A bill that Sen. Shelley Moore Capito, R-W.Va., championed is now law, and she praised the bipartisan effort to get the Electoral Count Reform and Presidential Transition Improvement Act through.
The act will reform and modernize the outdated Electoral Count Act of 1887, ensuring the electoral votes tallied by Congress accurately reflect each state’s vote for president, as well as promote a peaceful transition of power between the outgoing and incoming president.
“I am a firm supporter of our electoral system, which allows states to administer elections based on the tailored needs of their populations,” Capito said in a statement Thursday. “The federal government should not be tasked with adjudicating lawfully cast votes, which is why I proudly introduced this legislation and provided support as a member of the Senate Rules Committee. I am thrilled to see this bill become law and reaffirm each state’s rightful responsibility to administer their elections, help deter bad faith decertification efforts on both sides of the aisle, and provide the common-sense solutions we need.”
Capito said that in developing the bills, she and her colleagues received input from state election officials as well as from an ideologically diverse group of election experts and legal scholars, including the American Law Institute.
Sen. Joe Manchin, D-W.Va., nine other Democratic senators and nine other GOP senators co-sponsored the bills.
“I am pleased that bipartisan support for this critical legislation continues to grow,” Manchin said when the bills were developed. “From the beginning, our bipartisan group has shared a vision of drafting legislation to fix the flaws of the archaic and ambiguous Electoral Count Act of 1887, and today’s announcement marks a significant step in the right direction. I encourage all of my colleagues on both sides of the aisle to support these much-needed, commonsense reforms, and we will continue our bipartisan efforts to get the bill signed into law.”
Changes were pursued after the 2020 election and subsequent partisan battles over the electoral count as well as the less than smooth process of the transition of power before Pres. Joe Biden was sworn in as President in January 2021.
The Electoral Count Reform Act will reform and modernize the outdated Electoral Count Act of 1887 to ensure that electoral votes tallied by Congress accurately reflect each state’s vote for President.
Capito said it will replace ambiguous provisions of the 19th-century law with clear procedures that maintain appropriate state and federal roles in selecting the President and Vice President of the United States as set forth in the U.S. Constitution.
A “single, conclusive slate of electors from each state” will result with the specific procedures from the act in place.
It also affirms that the constitutional role of the Vice President, as the presiding officer of the joint meeting of Congress, is “solely ministerial and that he or she does not have any power to solely determine, accept, reject, or otherwise adjudicate disputes over electors.”

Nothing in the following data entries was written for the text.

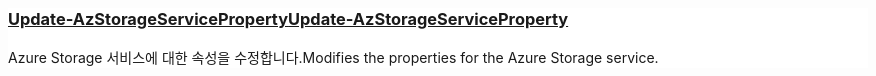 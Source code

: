 ### [<span data-ttu-id="1029b-378">Update-AzStorageServiceProperty</span><span class="sxs-lookup"><span data-stu-id="1029b-378">Update-AzStorageServiceProperty</span></span>](Update-AzStorageServiceProperty.md)
<span data-ttu-id="1029b-379">Azure Storage 서비스에 대한 속성을 수정합니다.</span><span class="sxs-lookup"><span data-stu-id="1029b-379">Modifies the properties for the Azure Storage service.</span></span>

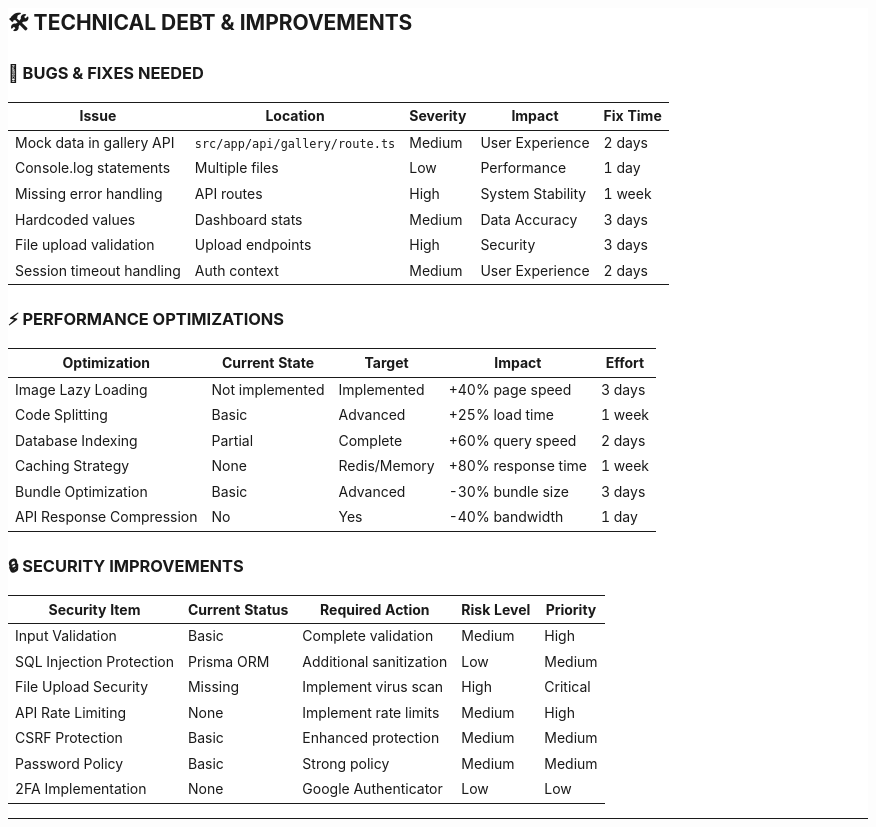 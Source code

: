 
## 🛠️ **TECHNICAL DEBT & IMPROVEMENTS**

### **🐛 BUGS & FIXES NEEDED**

| **Issue** | **Location** | **Severity** | **Impact** | **Fix Time** |
|-----------|--------------|--------------|------------|--------------|
| Mock data in gallery API | `src/app/api/gallery/route.ts` | Medium | User Experience | 2 days |
| Console.log statements | Multiple files | Low | Performance | 1 day |
| Missing error handling | API routes | High | System Stability | 1 week |
| Hardcoded values | Dashboard stats | Medium | Data Accuracy | 3 days |
| File upload validation | Upload endpoints | High | Security | 3 days |
| Session timeout handling | Auth context | Medium | User Experience | 2 days |

### **⚡ PERFORMANCE OPTIMIZATIONS**

| **Optimization** | **Current State** | **Target** | **Impact** | **Effort** |
|------------------|-------------------|------------|------------|------------|
| Image Lazy Loading | Not implemented | Implemented | +40% page speed | 3 days |
| Code Splitting | Basic | Advanced | +25% load time | 1 week |
| Database Indexing | Partial | Complete | +60% query speed | 2 days |
| Caching Strategy | None | Redis/Memory | +80% response time | 1 week |
| Bundle Optimization | Basic | Advanced | -30% bundle size | 3 days |
| API Response Compression | No | Yes | -40% bandwidth | 1 day |

### **🔒 SECURITY IMPROVEMENTS**

| **Security Item** | **Current Status** | **Required Action** | **Risk Level** | **Priority** |
|-------------------|--------------------|---------------------|----------------|--------------|
| Input Validation | Basic | Complete validation | Medium | High |
| SQL Injection Protection | Prisma ORM | Additional sanitization | Low | Medium |
| File Upload Security | Missing | Implement virus scan | High | Critical |
| API Rate Limiting | None | Implement rate limits | Medium | High |
| CSRF Protection | Basic | Enhanced protection | Medium | Medium |
| Password Policy | Basic | Strong policy | Medium | Medium |
| 2FA Implementation | None | Google Authenticator | Low | Low |

---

That was another issue that surfaced on Jan. 6, 2021, when then Vice President Mike Spence rightly refused to intervene in the electoral count.
Other provisions include:
• A Higher Objection Threshold, which raises the threshold to lodge an objection to electors to at least one-fifth of the duly chosen and sworn members of both the House of Representatives and the Senate. This change would reduce the likelihood of frivolous objections by ensuring that objections are broadly supported. Currently, only a single member of both chambers is needed to object to an elector or slate of electors. • A Protection of Each State’s Popular Vote that stikes a provision of an archaic 1845 law that could be used by state legislatures to override the popular vote in their states by declaring a “failed election” – a term that is not defined in the law. Instead, this legislation specifies that a state could move its presidential election day, which otherwise would remain the Tuesday immediately following the first Monday in November every four years, only if necessitated by “extraordinary and catastrophic” events.
The Presidential Transition Improvement Act will help to promote the orderly transfer of power by providing clear guidelines for when eligible candidates for President or Vice President may receive federal resources to support their transition into office.